Work on the other case studies is mostly slated for the second half of the project. Nevertheless, some results can already be reported. As part of the third case study, new research is in progress on the Ethiopic Abba Gärima Gospels, including the all-important question of their dating, which has long vexed scholars. In addition, preliminary results have been presented on a new reading of the hagiographies of the Nine Saints, as a historical source not for Late Antiquity but rather for the Medieval period, when the texts were written and promulgated.

In addition to these achievements, which were planned at the application stage, the BeInf project has pursued several unanticipated trajectories. A couple of examples will suffice to illustrate. First is a turn to Egypt. In trying to identify actual points of contact between Ethiopic and Syriac Christians, Egypt has emerged as a primary location. In Spring of 2024, two team members and a future team member carried out a research trip to Egypt, visiting various churches and monasteries in the Wadi al-Natrun, in Cairo, and along the Red Sea. The project can now leverage previously undocumented inscriptions and graffiti to establish that Ethiopic and Syriac Christians were at some of the same places at the same time—a crucial element, though until now entirely overlooked, in the connected histories of Ethiopic and Syriac Christians. In a similar vein, the project has explored other places of direct contact between Ethiopic and Syriac Christians. A programmatic article that recently appeared, for instances, looks to a single line of Syriac written in an Ethiopic manuscript—evidence that has never been considered—to highlight the fact that Ethiopic and Syriac Christians were living together in Santo Stefano degli Abissini (or dei Mori), the well-known Ethiopic pilgrim hostel-cum-monastery, in Rome in the mid sixteenth century. (see https://hugoye.bethmardutho.org/article/hv27n1butts(opens in new window))

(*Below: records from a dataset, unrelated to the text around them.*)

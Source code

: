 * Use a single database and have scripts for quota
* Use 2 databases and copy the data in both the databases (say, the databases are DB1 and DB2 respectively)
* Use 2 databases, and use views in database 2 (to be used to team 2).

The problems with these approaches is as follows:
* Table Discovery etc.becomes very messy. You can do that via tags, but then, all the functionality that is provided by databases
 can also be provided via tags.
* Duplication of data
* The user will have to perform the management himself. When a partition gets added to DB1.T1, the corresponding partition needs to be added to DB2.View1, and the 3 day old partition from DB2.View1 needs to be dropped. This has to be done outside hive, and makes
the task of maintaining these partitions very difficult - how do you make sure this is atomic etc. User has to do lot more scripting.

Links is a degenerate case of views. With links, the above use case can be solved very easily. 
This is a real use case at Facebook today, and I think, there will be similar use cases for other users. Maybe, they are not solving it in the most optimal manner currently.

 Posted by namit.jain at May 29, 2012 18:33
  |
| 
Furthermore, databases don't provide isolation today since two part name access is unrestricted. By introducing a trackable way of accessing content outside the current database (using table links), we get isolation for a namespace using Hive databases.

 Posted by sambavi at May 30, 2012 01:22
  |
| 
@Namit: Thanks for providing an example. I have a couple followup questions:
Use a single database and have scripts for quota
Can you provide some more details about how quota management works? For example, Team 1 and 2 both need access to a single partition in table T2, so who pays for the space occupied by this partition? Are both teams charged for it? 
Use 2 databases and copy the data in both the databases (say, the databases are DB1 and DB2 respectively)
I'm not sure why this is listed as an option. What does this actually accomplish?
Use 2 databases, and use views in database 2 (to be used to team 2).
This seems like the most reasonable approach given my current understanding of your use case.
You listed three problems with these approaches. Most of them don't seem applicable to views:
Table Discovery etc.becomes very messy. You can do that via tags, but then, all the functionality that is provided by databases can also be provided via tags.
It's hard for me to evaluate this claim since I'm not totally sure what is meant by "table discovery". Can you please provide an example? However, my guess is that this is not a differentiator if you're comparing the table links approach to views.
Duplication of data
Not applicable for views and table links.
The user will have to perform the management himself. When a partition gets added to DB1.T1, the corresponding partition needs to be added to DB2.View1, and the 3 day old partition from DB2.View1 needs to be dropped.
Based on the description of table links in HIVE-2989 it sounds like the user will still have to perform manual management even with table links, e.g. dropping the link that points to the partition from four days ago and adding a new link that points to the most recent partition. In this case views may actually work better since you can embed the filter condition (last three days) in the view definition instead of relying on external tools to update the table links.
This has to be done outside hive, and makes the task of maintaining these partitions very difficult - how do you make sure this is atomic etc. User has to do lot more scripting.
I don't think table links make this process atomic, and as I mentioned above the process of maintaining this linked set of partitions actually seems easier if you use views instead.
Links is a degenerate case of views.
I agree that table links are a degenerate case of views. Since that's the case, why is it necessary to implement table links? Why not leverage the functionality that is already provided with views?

Like many of the historical approaches allied with connected history, the BeInf project is committed to challenging the disciplinary boundaries that have dominated the field of humanities. It does so in several ways. The first is that BeInf adopts a multi-disciplinary approach that brings together methods traditionally categorized as distinct and disconnected, from philology to art history and from linguistics to history. By adopting a multi-disciplinary approach, BeInf aims to provide a more nuanced and textured account of the connected histories of Ethiopic and Syriac Christians. A second way in which BeInf challenges traditional disciplinary boundaries is by rejecting area studies. Many fields that study the ancient world continue to be isolated and siloed in problematic ways, which often reflect their origins and their development but which make little sense when viewed critically anew. The field of Ethiopian and Eritrean Studies is no exception. Fortunately, the seismic shifts that are presently affecting academia, and the humanities in particular, challenge the isolationist tendencies of many fields. In Ethiopian and Eritrean Studies, the results of such changes can be seen in the increasing number of recent publications that draw connections between the Horn of Africa and medieval Europe. This body of research opens an entirely new point of inquiry, which is not only intrinsically interesting in its own right but is crucial for destabilizing the traditional Eurocentric focus of the field of Medieval Studies. As important as this new body of research is, however, the more immediate geographic, cultural, and historical context of Ethiopia and Eritrea should not continue to be neglected. It is this more-immediate context on which BeInf focuses in exploring the connected histories of Ethiopic and Syriac Christians. In doing so, BeInf further destabilizes the Eurocentric focus of the humanities, marking a third way in which BeInf challenges traditional disciplinary boundaries. In addition to the humanities more broadly, the field of Ethiopian and Eritrean Studies particularly stands to benefit from these challenges to traditional disciplinary boundaries that have relegated Ethiopia and Eritrea to the margins for too long.